So I wished somebody would explain to me what the hell I was doing sitting on a folding metal chair, facing a room of teenage zombies, their greenish faces attentive, as I wiped my sweaty palms on my jeans and waited for my turn to speak. When Tina, the zombie who’d briefly been my apprentice a few months back, asked me to speak to her class for Career Night, the answer had been easy.

“No.”

“Why not?” she’d demanded, her bottom lip jutting out.

“You’re not my apprentice anymore. You quit, remember? What would be the point of me talking to your classmates about a career that none of them will ever pursue? It would be a huge waste of everyone’s time.”

“But you have to.”

I looked at her, trying to pick one of the several dozen reasons I didn’t have to, just to get started.

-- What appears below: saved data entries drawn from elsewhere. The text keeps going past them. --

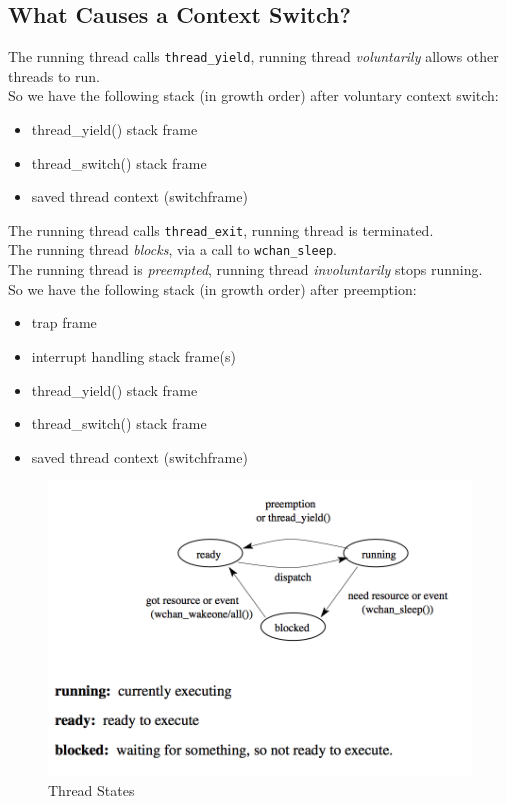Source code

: \documentclass[12pt]{article}
\theoremstyle{plain}
\theoremstyle{definition}
\begin{document}
\subsection{What Causes a Context Switch?}
The running thread calls \texttt{thread\_yield}, running thread \emph{voluntarily} allows other threads to run. \\
So we have the following stack (in growth order) after voluntary context switch:
\begin{itemize}
  \item thread\_yield() stack frame
  \item thread\_switch() stack frame
  \item saved thread context (switchframe)
\end{itemize}

The running thread calls \texttt{thread\_exit}, running thread is terminated. \\

The running thread \emph{blocks}, via a call to \texttt{wchan\_sleep}. \\

The running thread is \emph{preempted}, running thread \emph{involuntarily} stops running. \\
So we have the following stack (in growth order) after preemption:
\begin{itemize}
  \item trap frame
  \item interrupt handling stack frame(s)
  \item thread\_yield() stack frame
  \item thread\_switch() stack frame
  \item saved thread context (switchframe)
\end{itemize}

\begin{figure}[ht]
  \centering
  \includegraphics[scale=0.6]{pictures/thread_states.png}
  \caption{Thread States}
  \label{fig:thread_states}
\end{figure}
\end{document}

“We’ve been working on our career projects all year,” she said. “When I dropped out of school to sing backup for Monster Paul, I was like, ‘Yeah, whatever.’ I mean, who thinks about some dumb school project on the road to fame? Then when I went back to classes, it was too late to start over with a new project. My portfolio, my poster, my final paper—it’s all about demon slaying. If you don’t come in and talk to my class, I’ll fail the whole project.”

I doubted that. What teacher would fail a student for being unable to cajole an adult into talking to the class? Yet Tina looked at me earnestly, her bloodred eyes wide. After Monster Paul’s band broke up, she hadn’t shown the slightest inclination to return to school until several encounters with my aunt, Mab, had changed her mind. Mab would be disappointed if Tina dropped out again. I could almost hear her now: “Surely, child, there must have been something you could have done to keep that young lady in school.”

So here I sat, sweaty palms and all, waiting for my turn to speak. It was a typical school classroom: dingy walls, tile floor, a blackboard in the front. A bulletin board held a display about Frankenstein, which the class was reading for English, while career-related posters were taped to the walls and even to the big window at the back of the room. Tina’s poster featured a hand-drawn depiction of a blonde zombie, dressed in black jeans and a pink jacket with sequins glued on, using a flaming sword to battle a skyscraper-sized demon. The ten students, all zombies, were squeezed into chair-desk combos, while their zombie teacher sat behind a big oak desk near the door.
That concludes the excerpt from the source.